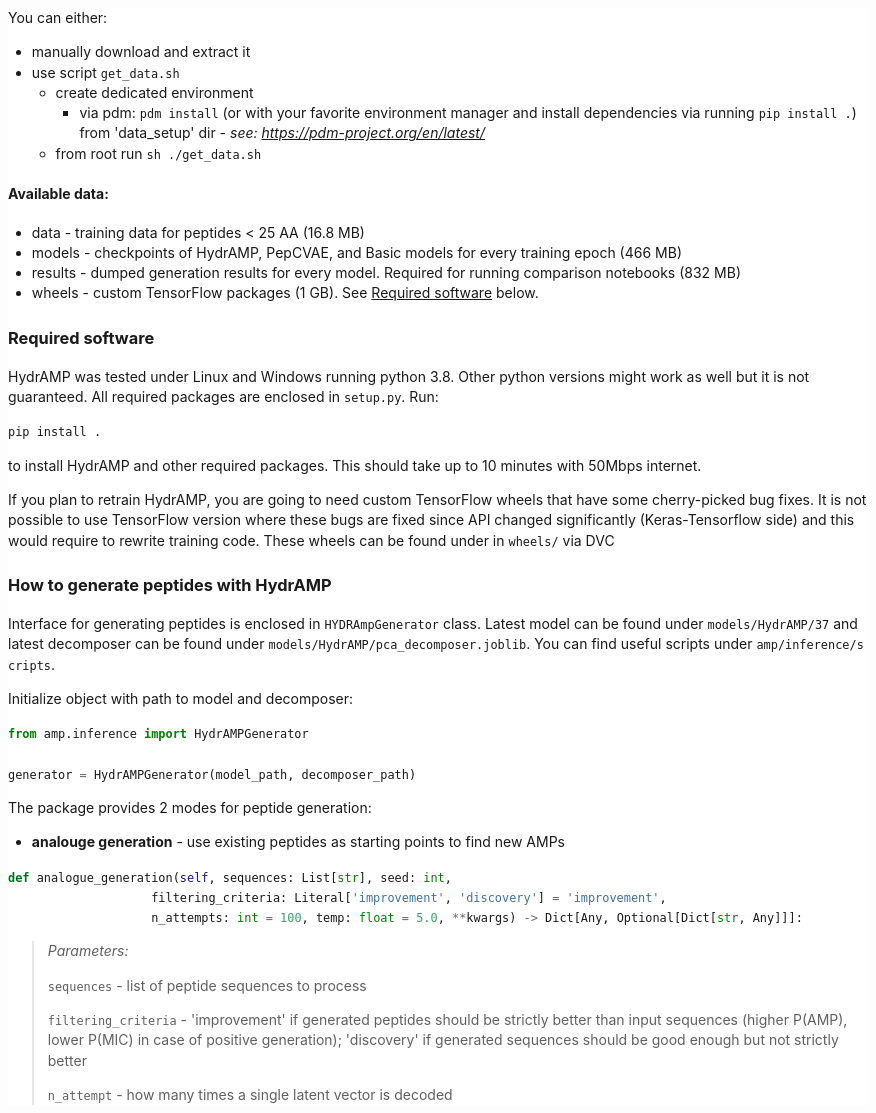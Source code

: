 You can either:
- manually download and extract it
- use script `get_data.sh`
  - create dedicated environment
    - via pdm: `pdm install` (or with your favorite environment manager and install dependencies via running `pip install .`) from 'data_setup' dir - *see: https://pdm-project.org/en/latest/*
  - from root run `sh ./get_data.sh`


#### Available data: 
- data - training data for peptides < 25 AA (16.8 MB)
- models - checkpoints of HydrAMP, PepCVAE, and Basic models for every training epoch (466 MB)
- results - dumped generation results for every model. Required for running comparison notebooks (832 MB)
- wheels - custom TensorFlow packages (1 GB). See [Required software](#required-software) below. 


### Required software

HydrAMP was tested under Linux and Windows running python 3.8. Other python versions might work as well but it is not guaranteed. All required packages are enclosed in `setup.py`. Run:

```console
pip install .
```

to install HydrAMP and other required packages. This should take up to 10 minutes with 50Mbps internet.


If you plan to retrain HydrAMP, you are going to need custom TensorFlow wheels that have some cherry-picked bug fixes. It is not possible to use TensorFlow version where these bugs are fixed since API changed significantly (Keras-Tensorflow side) and this would require to rewrite training code. These wheels can be found under  in `wheels/` via DVC



### How to generate peptides with HydrAMP

Interface for generating peptides is enclosed in `HYDRAmpGenerator` class. Latest model can be found under `models/HydrAMP/37`  and latest decomposer can be found under `models/HydrAMP/pca_decomposer.joblib`.  You can find useful scripts under `amp/inference/scripts`.

Initialize object with path to model and decomposer:

```python
from amp.inference import HydrAMPGenerator

generator = HydrAMPGenerator(model_path, decomposer_path)
```

The package provides 2 modes for peptide generation:

- **analouge generation** - use existing peptides as starting points to find new AMPs 
```python
def analogue_generation(self, sequences: List[str], seed: int,
                    filtering_criteria: Literal['improvement', 'discovery'] = 'improvement',
                    n_attempts: int = 100, temp: float = 5.0, **kwargs) -> Dict[Any, Optional[Dict[str, Any]]]:
```
>*Parameters:*
>
>`sequences` - list of peptide sequences to process
>
> `filtering_criteria` - 'improvement' if generated peptides should be strictly better than input sequences (higher
        P(AMP), lower P(MIC) in case of positive generation);
        'discovery' if generated sequences should be good enough but not strictly better
>
> `n_attempt` - how many times a single latent vector is decoded 
>
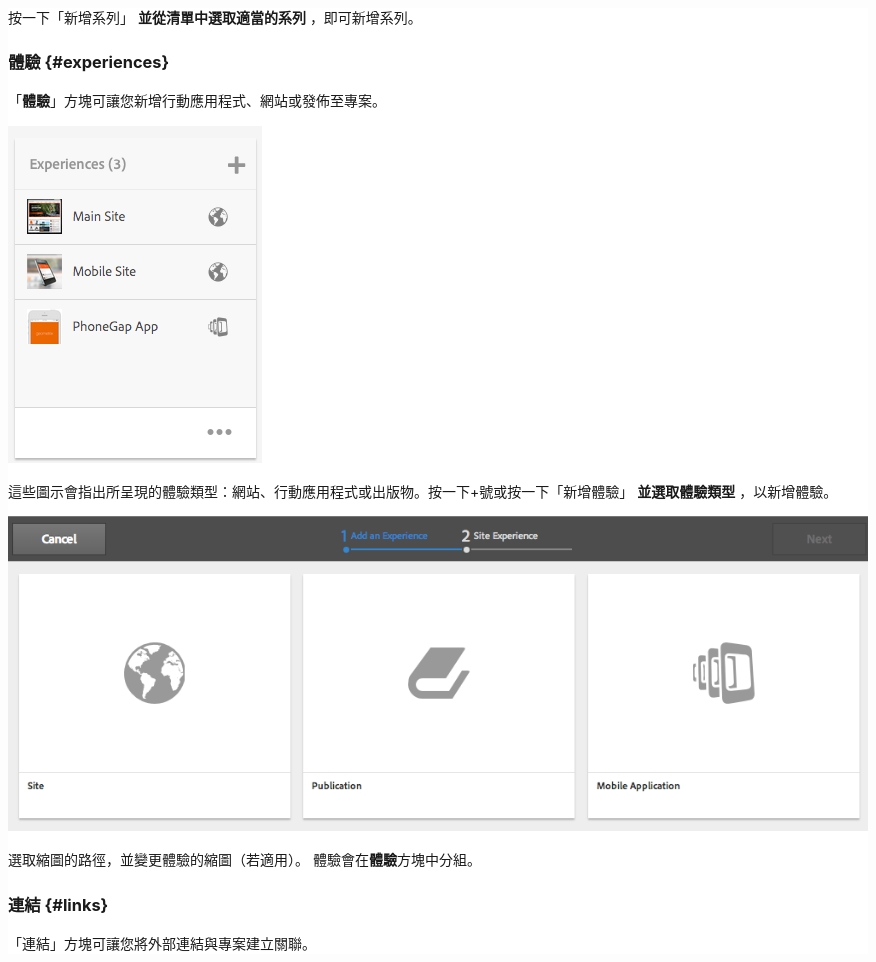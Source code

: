 按一下「新增系列」 **並從清單中選取適當的系列** ，即可新增系列。

### 體驗 {#experiences}

「**體驗**」方塊可讓您新增行動應用程式、網站或發佈至專案。

![體驗](/help/sites-cloud/authoring/assets/project-experiences.png)

這些圖示會指出所呈現的體驗類型：網站、行動應用程式或出版物。按一下+號或按一下「新增體驗」 **並選取體驗類型** ，以新增體驗。

![新增體驗](/help/sites-cloud/authoring/assets/projects-add-experience.png)

選取縮圖的路徑，並變更體驗的縮圖（若適用）。 體驗會在&#x200B;**體驗**&#x200B;方塊中分組。

### 連結 {#links}

「連結」方塊可讓您將外部連結與專案建立關聯。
........
• **Task brief**: A complete answer gives every line of the records holding "with".

• **Result for this exercise**:
    - via pdm: `pdm install` (or with your favorite environment manager and install dependencies via running `pip install .`) from 'data_setup' dir - *see: https://pdm-project.org/en/latest/*
to install HydrAMP and other required packages. This should take up to 10 minutes with 50Mbps internet.
### How to generate peptides with HydrAMP
Initialize object with path to model and decomposer:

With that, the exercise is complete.